What the task requires =>
The output is the lines below from the one with "## 1. How can" through the one with "and underlying mechanisms.", both included, printed exactly and with no other line.

□ □ □ □ □

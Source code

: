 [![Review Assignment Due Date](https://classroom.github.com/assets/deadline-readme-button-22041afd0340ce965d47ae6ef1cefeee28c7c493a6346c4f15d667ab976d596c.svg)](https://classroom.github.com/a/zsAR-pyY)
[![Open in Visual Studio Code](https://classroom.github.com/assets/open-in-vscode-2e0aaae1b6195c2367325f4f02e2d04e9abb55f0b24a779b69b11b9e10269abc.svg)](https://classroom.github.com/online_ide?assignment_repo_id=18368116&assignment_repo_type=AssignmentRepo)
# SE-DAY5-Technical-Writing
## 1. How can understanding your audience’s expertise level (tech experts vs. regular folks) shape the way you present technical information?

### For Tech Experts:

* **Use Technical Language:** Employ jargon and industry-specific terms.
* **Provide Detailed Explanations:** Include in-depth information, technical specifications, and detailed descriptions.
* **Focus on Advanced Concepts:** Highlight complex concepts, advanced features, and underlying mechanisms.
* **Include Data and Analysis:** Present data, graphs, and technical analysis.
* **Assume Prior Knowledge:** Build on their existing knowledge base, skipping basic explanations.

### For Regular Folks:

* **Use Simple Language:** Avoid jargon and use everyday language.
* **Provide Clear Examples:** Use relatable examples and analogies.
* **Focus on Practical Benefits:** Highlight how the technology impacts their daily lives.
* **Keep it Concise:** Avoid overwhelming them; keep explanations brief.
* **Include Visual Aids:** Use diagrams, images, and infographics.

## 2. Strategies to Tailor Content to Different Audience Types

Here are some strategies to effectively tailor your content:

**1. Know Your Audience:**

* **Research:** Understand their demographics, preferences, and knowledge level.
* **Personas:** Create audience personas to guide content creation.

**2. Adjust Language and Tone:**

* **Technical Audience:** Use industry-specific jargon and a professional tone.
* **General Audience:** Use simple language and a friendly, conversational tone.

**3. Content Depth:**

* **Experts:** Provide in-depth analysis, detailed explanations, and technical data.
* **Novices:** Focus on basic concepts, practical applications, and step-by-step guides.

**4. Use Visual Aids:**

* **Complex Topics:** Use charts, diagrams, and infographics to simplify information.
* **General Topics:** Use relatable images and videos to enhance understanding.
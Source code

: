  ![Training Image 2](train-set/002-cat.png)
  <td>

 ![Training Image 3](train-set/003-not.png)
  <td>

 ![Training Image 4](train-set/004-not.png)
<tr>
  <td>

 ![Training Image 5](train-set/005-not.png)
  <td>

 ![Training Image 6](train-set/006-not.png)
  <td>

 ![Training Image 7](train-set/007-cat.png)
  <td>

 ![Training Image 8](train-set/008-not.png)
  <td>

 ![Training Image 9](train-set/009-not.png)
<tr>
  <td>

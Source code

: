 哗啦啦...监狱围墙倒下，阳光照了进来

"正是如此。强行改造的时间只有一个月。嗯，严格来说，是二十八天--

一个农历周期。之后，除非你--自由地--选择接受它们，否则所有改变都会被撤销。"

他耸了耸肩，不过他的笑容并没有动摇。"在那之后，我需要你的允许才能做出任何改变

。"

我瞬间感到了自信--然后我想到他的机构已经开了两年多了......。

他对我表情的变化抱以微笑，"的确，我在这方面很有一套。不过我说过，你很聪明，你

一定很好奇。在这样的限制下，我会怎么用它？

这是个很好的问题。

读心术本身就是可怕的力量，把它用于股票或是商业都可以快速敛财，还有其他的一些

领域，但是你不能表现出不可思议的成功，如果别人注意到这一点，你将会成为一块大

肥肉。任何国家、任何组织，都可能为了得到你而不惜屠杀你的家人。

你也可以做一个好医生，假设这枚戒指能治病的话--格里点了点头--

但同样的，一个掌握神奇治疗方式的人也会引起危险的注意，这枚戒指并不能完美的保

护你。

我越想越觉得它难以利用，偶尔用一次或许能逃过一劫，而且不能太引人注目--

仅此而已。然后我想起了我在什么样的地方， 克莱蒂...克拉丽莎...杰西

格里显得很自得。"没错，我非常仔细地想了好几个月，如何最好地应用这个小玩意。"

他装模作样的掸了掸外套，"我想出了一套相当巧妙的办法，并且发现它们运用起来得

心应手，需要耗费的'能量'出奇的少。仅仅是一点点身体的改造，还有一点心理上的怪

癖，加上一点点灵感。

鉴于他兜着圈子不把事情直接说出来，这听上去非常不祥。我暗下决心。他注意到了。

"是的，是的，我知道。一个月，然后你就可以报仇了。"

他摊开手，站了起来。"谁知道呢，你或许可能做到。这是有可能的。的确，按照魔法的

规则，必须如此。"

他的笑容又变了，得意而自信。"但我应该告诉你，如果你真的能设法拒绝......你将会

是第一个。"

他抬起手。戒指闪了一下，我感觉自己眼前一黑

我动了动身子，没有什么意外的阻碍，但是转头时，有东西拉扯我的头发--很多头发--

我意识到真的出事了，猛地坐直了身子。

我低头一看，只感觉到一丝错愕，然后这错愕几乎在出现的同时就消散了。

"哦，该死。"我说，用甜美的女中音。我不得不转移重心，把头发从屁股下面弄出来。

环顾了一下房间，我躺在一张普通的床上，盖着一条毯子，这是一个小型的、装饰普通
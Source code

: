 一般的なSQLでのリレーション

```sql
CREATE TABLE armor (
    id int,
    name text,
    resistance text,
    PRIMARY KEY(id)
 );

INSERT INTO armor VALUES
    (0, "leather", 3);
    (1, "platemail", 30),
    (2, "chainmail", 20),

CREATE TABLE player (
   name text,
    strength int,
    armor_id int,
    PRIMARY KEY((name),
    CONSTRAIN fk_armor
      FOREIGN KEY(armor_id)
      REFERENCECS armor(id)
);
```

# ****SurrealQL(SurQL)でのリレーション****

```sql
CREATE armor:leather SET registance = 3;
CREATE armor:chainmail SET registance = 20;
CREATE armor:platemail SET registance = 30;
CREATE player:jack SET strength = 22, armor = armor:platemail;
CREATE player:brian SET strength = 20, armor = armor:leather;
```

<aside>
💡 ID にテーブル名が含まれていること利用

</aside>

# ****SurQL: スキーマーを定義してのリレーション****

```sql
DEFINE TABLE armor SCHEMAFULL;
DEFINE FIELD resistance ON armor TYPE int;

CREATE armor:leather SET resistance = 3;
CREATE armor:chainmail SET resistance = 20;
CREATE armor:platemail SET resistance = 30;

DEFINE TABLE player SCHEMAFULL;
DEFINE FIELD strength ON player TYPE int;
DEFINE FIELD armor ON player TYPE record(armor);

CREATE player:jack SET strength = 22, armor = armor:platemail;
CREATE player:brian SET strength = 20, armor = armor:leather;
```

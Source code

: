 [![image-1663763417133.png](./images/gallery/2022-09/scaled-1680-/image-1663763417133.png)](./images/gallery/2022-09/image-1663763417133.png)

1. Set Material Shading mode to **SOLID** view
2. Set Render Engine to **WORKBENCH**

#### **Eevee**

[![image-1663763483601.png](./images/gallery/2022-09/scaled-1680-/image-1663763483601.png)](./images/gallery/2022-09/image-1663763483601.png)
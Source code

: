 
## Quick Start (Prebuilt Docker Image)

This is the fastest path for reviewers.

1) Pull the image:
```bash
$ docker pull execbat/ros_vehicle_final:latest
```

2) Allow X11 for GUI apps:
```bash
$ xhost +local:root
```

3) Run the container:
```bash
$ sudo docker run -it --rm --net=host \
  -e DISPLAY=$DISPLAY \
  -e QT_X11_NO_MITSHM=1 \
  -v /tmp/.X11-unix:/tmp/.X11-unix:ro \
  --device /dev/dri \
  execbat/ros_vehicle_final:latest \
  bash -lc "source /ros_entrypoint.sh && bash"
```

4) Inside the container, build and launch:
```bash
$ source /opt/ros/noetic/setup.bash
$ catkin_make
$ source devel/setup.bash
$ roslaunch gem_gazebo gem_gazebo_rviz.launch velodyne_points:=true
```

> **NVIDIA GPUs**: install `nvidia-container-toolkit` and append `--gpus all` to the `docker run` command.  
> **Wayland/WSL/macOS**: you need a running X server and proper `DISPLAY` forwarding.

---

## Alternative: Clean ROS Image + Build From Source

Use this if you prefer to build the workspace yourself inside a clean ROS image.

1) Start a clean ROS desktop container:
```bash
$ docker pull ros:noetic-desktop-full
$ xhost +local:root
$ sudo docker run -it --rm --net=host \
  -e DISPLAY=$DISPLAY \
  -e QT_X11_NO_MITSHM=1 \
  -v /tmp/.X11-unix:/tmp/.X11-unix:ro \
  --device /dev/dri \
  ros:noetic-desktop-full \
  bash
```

□ □ □ □ □

Finished task =>
## 1. How can understanding your audience’s expertise level (tech experts vs. regular folks) shape the way you present technical information?

### For Tech Experts:

* **Use Technical Language:** Employ jargon and industry-specific terms.
* **Provide Detailed Explanations:** Include in-depth information, technical specifications, and detailed descriptions.
* **Focus on Advanced Concepts:** Highlight complex concepts, advanced features, and underlying mechanisms.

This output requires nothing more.